I've noticed this PR (https://github.com/bytecodealliance/wasmtime/pull/5288) hasn't had any activity since Mar 3. Function references is listed as a pre-requisite to Wasm GC, so seems pretty important to get this in. Is anybody working on this? Any idea if this is still getting merged any time soon?
@Luna Phipps-Costin @Daniel Hillerström: are you still working on that pull request? anything we can do to unblock you?
@fitzgen (he/him) yes, I am actively working on it. I am currently blocked on a paper deadline this Saturday :-)) I think what I need help with addressing is where to add the error paths for the embedder side of things (c.f. https://github.com/bytecodealliance/wasmtime/pull/5288#discussion_r1126569577). I am quite eager to land the patch as it will make it much easier for me to keep up with changes to wasmtime on my continuations branch
I've been thinking a lot about the embedder API side of things as I work on the RFC for wasm-gc, will share more soon
unfortunately, I don't think Alex's suggestion to skip the embedder API as a temporary stopgap to unblock other work is actually feasible since we will need the embedder API to get .wast
tests running
OK, what path forward do you suggest?
I think we will need to properly address the embedder API, I have a couple ideas, but need to talk it over with folks to decide which path is best. should have more guidance by the time you're done with your paper deadline :)

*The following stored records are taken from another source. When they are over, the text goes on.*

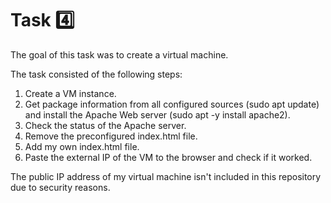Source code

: # Task 4️⃣

The goal of this task was to create a virtual machine.

The task consisted of the following steps:
1. Create a VM instance.
2. Get package information from all configured sources (sudo apt update) and install the Apache Web server (sudo apt -y install apache2).
3. Check the status of the Apache server.
4. Remove the preconfigured index.html file.
5. Add my own index.html file.
6. Paste the external IP of the VM to the browser and check if it worked.

The public IP address of my virtual machine isn't included in this repository due to security reasons.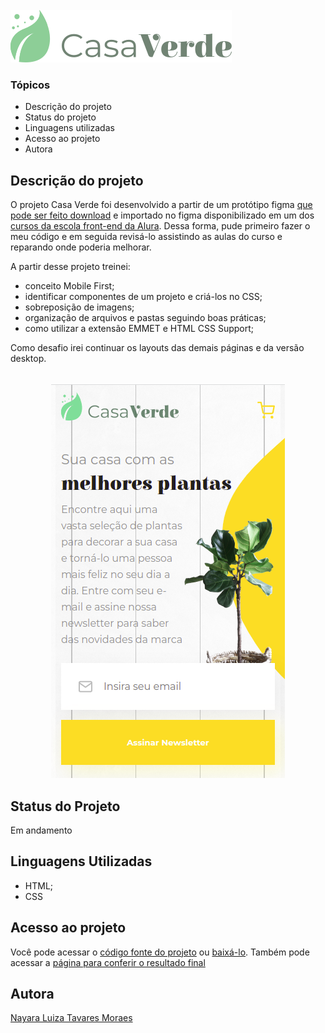 <div align="start"><br>
    <img alt="Mobile cover" height="auto" width="auto" src="./assets/img/logo.svg">  
</div>

### Tópicos

* Descrição do projeto
* Status do projeto
* Linguagens utilizadas 
* Acesso ao projeto
* Autora

## Descrição do projeto
O projeto Casa Verde foi desenvolvido a partir de um protótipo figma [que pode ser feito download](https://github.com/nalutm/casa-verde/raw/main/styleguides.fig) e importado no figma disponibilizado em um dos [cursos da escola front-end da Alura](https://www.alura.com.br/escola-front-end). 
Dessa forma, pude primeiro fazer o meu código e em seguida revisá-lo assistindo as aulas do curso e reparando onde poderia melhorar.

A partir desse projeto treinei: 
* conceito Mobile First;
* identificar componentes de um projeto e criá-los no CSS;
* sobreposição de imagens;
* organização de arquivos e pastas seguindo boas práticas;
* como utilizar a extensão EMMET e HTML CSS Support;

Como desafio irei continuar os layouts das demais páginas e da versão desktop.

<div align="center"><br>
    <img alt="Mobile cover" height="auto" width="auto" src="./assets/img/mobile.png">  
</div>

## Status do Projeto
Em andamento

## Linguagens Utilizadas
* HTML;
* CSS

## Acesso ao projeto
Você pode acessar o [código fonte do projeto](https://github.com/nalutm/casa-verde) ou [baixá-lo](https://github.com/nalutm/casa-verde/archive/refs/heads/main.zip). Também pode acessar a [página para conferir o resultado final](https://casa-verde-pearl.vercel.app/)

## Autora
[Nayara Luiza Tavares Moraes](https://github.com/nalutm)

Excellent thanks! Maybe we can meet at the end of next week, or the week after, such that I can learn more about your ideas?
how would monday at 11:30am pacific work?
@fitzgen (he/him) that ought to work for me, thanks! (Monday April 17)
(deleted)
@fitzgen (he/him) re https://github.com/bytecodealliance/wasmtime/pull/7943 and the FuncType
field of TypedFunc
, might be faster to do this here -- two comments of yours indicate we can remove it via WasmTy for TypedFunc<...>
, but isn't the type still needed to thread through to call_raw
?
e.g. somehow I thought we needed to have type information to flow into the runtime type-checks of the arguments
the only reason the type is needed to thread through to call_raw
is for runtime checks, which would no longer be needed if we stop doing runtime checks :)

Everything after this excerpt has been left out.